**Assigned task**. Locate the line that contains "Smart-TV) auswerten kann." in the entries below, then repeat it and every following line through the line that contains "abgerufen werden können.", exactly, and no others.

--- Data for analysis Enclosed Below ---

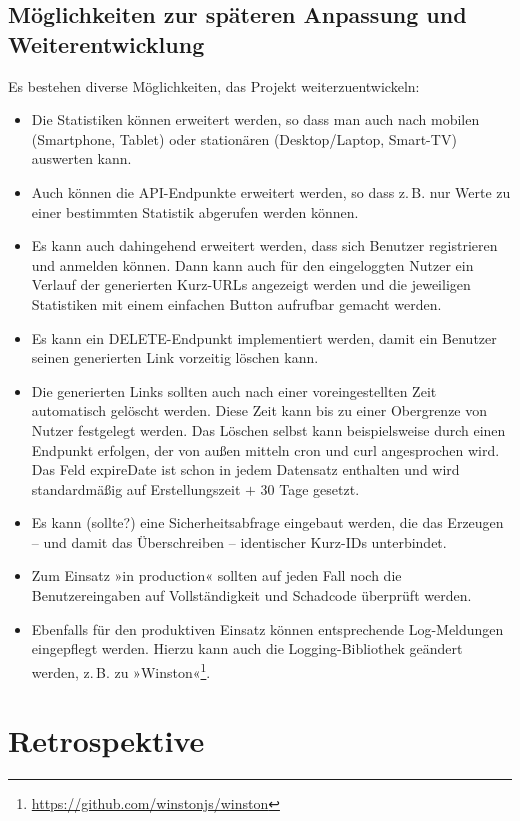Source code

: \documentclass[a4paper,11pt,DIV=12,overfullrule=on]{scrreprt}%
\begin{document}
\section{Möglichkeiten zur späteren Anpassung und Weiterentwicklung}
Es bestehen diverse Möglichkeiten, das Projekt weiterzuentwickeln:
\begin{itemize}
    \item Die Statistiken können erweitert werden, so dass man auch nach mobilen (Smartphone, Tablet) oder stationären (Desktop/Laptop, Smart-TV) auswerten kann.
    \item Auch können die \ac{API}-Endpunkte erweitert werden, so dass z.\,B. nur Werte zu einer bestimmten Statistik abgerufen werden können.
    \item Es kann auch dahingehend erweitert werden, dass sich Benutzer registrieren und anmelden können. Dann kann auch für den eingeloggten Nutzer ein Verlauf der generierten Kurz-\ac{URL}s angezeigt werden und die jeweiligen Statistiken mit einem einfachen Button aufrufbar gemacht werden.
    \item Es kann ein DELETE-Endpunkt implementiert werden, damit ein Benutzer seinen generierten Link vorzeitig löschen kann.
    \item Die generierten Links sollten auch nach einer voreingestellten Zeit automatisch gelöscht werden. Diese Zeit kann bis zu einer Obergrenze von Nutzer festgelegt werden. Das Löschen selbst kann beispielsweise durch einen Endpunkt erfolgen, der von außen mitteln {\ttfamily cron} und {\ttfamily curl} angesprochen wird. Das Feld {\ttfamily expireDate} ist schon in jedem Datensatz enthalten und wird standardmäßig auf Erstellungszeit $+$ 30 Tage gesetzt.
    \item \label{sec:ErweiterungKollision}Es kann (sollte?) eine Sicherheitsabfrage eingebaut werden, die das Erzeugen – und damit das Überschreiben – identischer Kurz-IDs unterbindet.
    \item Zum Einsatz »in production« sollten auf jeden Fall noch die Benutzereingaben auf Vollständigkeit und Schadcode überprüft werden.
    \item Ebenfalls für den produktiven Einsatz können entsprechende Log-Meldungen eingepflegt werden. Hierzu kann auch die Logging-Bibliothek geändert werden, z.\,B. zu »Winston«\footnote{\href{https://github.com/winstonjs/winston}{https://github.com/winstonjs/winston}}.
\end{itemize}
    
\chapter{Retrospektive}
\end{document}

--- End of Enclosed Data for analysis ---

**Result of the exercise**.
    \item Die Statistiken können erweitert werden, so dass man auch nach mobilen (Smartphone, Tablet) oder stationären (Desktop/Laptop, Smart-TV) auswerten kann.
    \item Auch können die \ac{API}-Endpunkte erweitert werden, so dass z.\,B. nur Werte zu einer bestimmten Statistik abgerufen werden können.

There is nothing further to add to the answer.